== About this task ==
Set down the entries below exactly as written.

[Dataset entries]

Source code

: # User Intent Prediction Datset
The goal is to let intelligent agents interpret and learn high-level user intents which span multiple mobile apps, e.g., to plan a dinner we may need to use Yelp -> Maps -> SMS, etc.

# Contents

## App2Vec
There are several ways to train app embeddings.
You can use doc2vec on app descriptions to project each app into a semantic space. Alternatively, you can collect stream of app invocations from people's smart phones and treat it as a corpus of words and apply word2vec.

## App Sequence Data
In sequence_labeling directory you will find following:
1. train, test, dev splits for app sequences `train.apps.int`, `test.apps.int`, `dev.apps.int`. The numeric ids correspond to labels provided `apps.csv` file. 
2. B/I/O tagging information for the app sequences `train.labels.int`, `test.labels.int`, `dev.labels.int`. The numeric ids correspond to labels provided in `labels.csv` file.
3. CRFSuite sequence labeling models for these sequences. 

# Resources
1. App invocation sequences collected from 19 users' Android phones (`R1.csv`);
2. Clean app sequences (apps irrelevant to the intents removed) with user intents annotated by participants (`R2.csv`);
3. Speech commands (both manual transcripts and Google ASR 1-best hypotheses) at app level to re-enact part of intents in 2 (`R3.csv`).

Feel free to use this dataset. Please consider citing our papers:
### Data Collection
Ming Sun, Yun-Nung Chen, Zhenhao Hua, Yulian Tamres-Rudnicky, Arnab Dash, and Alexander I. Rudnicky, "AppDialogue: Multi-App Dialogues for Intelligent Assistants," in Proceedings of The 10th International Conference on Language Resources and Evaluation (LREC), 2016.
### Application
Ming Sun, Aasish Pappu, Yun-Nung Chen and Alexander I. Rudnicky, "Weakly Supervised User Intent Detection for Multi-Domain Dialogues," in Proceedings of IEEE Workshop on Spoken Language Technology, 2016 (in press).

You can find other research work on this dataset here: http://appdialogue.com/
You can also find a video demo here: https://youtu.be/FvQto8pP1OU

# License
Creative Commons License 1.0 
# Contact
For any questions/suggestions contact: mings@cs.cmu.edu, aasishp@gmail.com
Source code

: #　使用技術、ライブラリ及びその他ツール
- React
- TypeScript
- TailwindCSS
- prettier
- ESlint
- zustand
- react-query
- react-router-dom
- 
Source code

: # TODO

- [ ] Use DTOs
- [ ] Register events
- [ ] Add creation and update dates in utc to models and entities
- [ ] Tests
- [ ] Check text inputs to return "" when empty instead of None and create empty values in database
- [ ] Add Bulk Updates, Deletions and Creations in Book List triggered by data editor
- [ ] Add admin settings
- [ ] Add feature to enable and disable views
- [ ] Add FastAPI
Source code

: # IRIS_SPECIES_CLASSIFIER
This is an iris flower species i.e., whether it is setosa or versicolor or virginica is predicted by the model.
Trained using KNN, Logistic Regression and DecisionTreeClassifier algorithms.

== Written answer ==
Source code

: # User Intent Prediction Datset
The goal is to let intelligent agents interpret and learn high-level user intents which span multiple mobile apps, e.g., to plan a dinner we may need to use Yelp -> Maps -> SMS, etc.

# Contents

## App2Vec
There are several ways to train app embeddings.
You can use doc2vec on app descriptions to project each app into a semantic space. Alternatively, you can collect stream of app invocations from people's smart phones and treat it as a corpus of words and apply word2vec.

## App Sequence Data
In sequence_labeling directory you will find following:
1. train, test, dev splits for app sequences `train.apps.int`, `test.apps.int`, `dev.apps.int`. The numeric ids correspond to labels provided `apps.csv` file. 
2. B/I/O tagging information for the app sequences `train.labels.int`, `test.labels.int`, `dev.labels.int`. The numeric ids correspond to labels provided in `labels.csv` file.
3. CRFSuite sequence labeling models for these sequences. 

# Resources
1. App invocation sequences collected from 19 users' Android phones (`R1.csv`);
2. Clean app sequences (apps irrelevant to the intents removed) with user intents annotated by participants (`R2.csv`);
3. Speech commands (both manual transcripts and Google ASR 1-best hypotheses) at app level to re-enact part of intents in 2 (`R3.csv`).

Feel free to use this dataset. Please consider citing our papers:
### Data Collection
Ming Sun, Yun-Nung Chen, Zhenhao Hua, Yulian Tamres-Rudnicky, Arnab Dash, and Alexander I. Rudnicky, "AppDialogue: Multi-App Dialogues for Intelligent Assistants," in Proceedings of The 10th International Conference on Language Resources and Evaluation (LREC), 2016.
### Application
Ming Sun, Aasish Pappu, Yun-Nung Chen and Alexander I. Rudnicky, "Weakly Supervised User Intent Detection for Multi-Domain Dialogues," in Proceedings of IEEE Workshop on Spoken Language Technology, 2016 (in press).

You can find other research work on this dataset here: http://appdialogue.com/
You can also find a video demo here: https://youtu.be/FvQto8pP1OU

# License
Creative Commons License 1.0 
# Contact
For any questions/suggestions contact: mings@cs.cmu.edu, aasishp@gmail.com
Source code

: #　使用技術、ライブラリ及びその他ツール
- React
- TypeScript
- TailwindCSS
- prettier
- ESlint
- zustand
- react-query
- react-router-dom
- 
Source code

: # TODO

- [ ] Use DTOs
- [ ] Register events
- [ ] Add creation and update dates in utc to models and entities
- [ ] Tests
- [ ] Check text inputs to return "" when empty instead of None and create empty values in database
- [ ] Add Bulk Updates, Deletions and Creations in Book List triggered by data editor
- [ ] Add admin settings
- [ ] Add feature to enable and disable views
- [ ] Add FastAPI
Source code

: # IRIS_SPECIES_CLASSIFIER
This is an iris flower species i.e., whether it is setosa or versicolor or virginica is predicted by the model.
Trained using KNN, Logistic Regression and DecisionTreeClassifier algorithms.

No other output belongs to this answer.